GIGA also describes Turkey as a safe haven for international fugitives. A series of tax amnesties between 2016 and 2023 and a citizenship-by-investment program opened the financial system to unregulated capital. Applicants could obtain Turkish passports through real-estate purchases worth as little as $250,000, a figure later raised to $600,000. The report lists cases of wanted criminals acquiring citizenship, including Swedish-Kurdish gang leader Rawa Majid and Dutch cocaine trafficker Joseph Leijdekkers.
.In 2023 three judges in Istanbul were suspended after allegedly accepting bribes to release associates of Joseph “Bolle Jos” Leijdekkers, a Dutch cocaine trafficker wanted across Europe.

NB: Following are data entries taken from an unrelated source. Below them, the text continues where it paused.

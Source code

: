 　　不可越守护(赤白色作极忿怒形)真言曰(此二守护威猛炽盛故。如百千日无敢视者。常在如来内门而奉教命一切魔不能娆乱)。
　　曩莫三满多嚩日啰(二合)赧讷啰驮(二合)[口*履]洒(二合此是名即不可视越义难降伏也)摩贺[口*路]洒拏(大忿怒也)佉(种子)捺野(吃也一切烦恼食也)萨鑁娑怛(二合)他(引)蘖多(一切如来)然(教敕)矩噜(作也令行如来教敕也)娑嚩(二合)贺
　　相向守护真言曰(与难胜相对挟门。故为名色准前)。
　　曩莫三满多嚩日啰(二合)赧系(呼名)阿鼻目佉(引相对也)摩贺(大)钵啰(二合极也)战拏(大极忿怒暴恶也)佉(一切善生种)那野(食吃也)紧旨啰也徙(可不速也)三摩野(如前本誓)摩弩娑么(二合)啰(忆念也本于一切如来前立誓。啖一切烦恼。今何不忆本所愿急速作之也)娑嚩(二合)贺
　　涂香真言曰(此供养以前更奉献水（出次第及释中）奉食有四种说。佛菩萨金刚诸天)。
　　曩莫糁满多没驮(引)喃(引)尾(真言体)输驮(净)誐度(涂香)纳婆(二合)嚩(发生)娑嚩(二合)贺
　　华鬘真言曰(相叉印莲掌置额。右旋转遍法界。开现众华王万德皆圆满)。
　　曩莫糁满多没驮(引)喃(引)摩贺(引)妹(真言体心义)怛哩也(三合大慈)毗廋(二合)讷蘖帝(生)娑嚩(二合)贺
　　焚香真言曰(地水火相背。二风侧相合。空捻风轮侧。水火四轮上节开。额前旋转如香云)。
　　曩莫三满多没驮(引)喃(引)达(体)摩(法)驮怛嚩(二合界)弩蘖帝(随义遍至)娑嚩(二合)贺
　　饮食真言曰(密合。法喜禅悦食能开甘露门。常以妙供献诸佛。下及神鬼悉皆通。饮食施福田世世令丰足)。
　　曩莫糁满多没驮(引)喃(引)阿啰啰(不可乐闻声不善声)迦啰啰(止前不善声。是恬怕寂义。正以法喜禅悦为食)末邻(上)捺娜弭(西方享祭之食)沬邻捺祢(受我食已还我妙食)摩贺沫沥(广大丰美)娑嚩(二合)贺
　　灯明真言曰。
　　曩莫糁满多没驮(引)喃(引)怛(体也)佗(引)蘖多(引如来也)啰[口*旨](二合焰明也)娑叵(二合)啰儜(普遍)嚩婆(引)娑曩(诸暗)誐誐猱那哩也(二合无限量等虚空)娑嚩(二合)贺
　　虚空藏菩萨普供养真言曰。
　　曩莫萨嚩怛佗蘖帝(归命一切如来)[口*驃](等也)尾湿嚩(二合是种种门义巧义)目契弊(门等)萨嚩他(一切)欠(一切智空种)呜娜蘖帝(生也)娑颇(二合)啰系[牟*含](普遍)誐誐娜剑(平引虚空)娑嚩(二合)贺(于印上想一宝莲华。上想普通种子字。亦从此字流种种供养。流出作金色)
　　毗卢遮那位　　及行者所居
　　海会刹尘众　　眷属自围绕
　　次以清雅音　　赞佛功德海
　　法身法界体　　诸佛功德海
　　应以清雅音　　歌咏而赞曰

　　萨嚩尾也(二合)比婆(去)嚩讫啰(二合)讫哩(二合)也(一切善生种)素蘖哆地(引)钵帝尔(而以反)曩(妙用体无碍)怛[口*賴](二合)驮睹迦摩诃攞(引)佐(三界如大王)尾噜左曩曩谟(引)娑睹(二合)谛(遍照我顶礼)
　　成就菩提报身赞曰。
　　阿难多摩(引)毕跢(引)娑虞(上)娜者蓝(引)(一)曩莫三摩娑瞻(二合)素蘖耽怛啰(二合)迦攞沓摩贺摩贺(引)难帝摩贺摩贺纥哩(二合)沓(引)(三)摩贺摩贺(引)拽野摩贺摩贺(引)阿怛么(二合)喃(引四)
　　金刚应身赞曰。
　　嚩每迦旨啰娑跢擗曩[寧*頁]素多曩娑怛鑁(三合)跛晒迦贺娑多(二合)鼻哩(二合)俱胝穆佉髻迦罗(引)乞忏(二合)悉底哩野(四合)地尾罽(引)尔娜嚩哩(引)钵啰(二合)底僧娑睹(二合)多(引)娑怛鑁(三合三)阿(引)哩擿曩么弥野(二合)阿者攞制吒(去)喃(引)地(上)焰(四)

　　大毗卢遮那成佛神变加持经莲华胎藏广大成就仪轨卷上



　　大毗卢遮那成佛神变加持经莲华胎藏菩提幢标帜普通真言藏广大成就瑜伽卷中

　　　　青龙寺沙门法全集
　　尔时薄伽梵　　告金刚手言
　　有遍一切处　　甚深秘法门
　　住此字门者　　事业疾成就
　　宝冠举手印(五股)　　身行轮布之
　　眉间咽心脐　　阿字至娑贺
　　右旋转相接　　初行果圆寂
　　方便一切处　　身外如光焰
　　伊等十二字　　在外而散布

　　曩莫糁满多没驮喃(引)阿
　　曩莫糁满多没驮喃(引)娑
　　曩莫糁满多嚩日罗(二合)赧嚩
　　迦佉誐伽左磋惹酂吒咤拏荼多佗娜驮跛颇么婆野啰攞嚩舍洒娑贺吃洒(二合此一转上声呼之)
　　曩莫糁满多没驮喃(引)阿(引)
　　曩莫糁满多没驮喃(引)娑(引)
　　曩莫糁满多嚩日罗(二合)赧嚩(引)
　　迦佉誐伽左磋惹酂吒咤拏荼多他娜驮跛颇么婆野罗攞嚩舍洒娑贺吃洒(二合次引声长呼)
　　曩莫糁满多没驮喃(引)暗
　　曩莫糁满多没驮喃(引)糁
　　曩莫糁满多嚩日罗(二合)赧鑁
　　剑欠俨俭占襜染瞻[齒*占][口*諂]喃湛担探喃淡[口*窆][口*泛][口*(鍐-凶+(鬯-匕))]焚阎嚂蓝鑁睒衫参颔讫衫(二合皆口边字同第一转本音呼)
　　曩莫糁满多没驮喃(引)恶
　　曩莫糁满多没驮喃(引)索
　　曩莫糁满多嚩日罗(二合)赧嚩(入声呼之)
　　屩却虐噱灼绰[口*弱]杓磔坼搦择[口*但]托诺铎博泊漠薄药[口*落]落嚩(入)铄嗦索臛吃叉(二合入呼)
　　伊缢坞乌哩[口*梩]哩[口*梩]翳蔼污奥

Another case cited involved the late Burhan Kuzu, a founding member of the AKP and close associate of Erdogan, accused of pressuring courts to free an Iranian drug trafficker. These examples, the study says, reveal a pattern in which judicial corruption and political interference sustain impunity for organized crime.

While the government occasionally launches high-profile raids, Taş concludes that law enforcement remains selective and politicized. Patronage, cronyism and shadowy contracting have, according to GIGA, entrenched organized crime within Turkey’s system of governance.
The report also examines the broader economic and geopolitical implications. Istanbul and Antalya have become destinations where Balkan clans, Italian Ndrangheta members, sanctioned Russian oligarchs and Middle Eastern traffickers interact. Taş attributes this influx to Turkey’s need for foreign capital and its deliberate relaxation of financial oversight. The Financial Action Task Force placed Turkey on its “gray list” for money-laundering risks in 2021, and although it was removed three years later, GIGA says the underlying culture of impunity remains unchanged.
The spread of Turkish networks into European markets has raised concerns among law enforcement agencies about the export of criminal instability. Violence linked to turf wars in Istanbul has been mirrored in cities such as Berlin and Barcelona. Europol’s 2024 report described these groups as “poly-criminal” and increasingly involved in financial fraud as well as drug trafficking.
Taş writes that these developments show how authoritarian consolidation and organized crime can reinforce each other. As the state erodes institutional oversight, illicit markets expand and in turn sustain the political order through money and coercion. The report characterizes this cycle as a form of narco-authoritarian governance, in which crime becomes a tool of rule rather than a challenge to it.
For the European Union, GIGA recommends prioritizing judicial independence and financial transparency in relations with Ankara. It calls for stronger cooperation through Europol and Eurojust, joint investigations with Latin American partners to disrupt cocaine routes and long-term support for Turkish civil society and independent journalism.
Taş concludes that authoritarianism and organized crime are interdependent phenomena. The report warns that treating them separately risks underestimating their scale and their impact on European security. In contemporary Turkey, it says, organized crime is not merely tolerated by the state but has become integral to how power functions.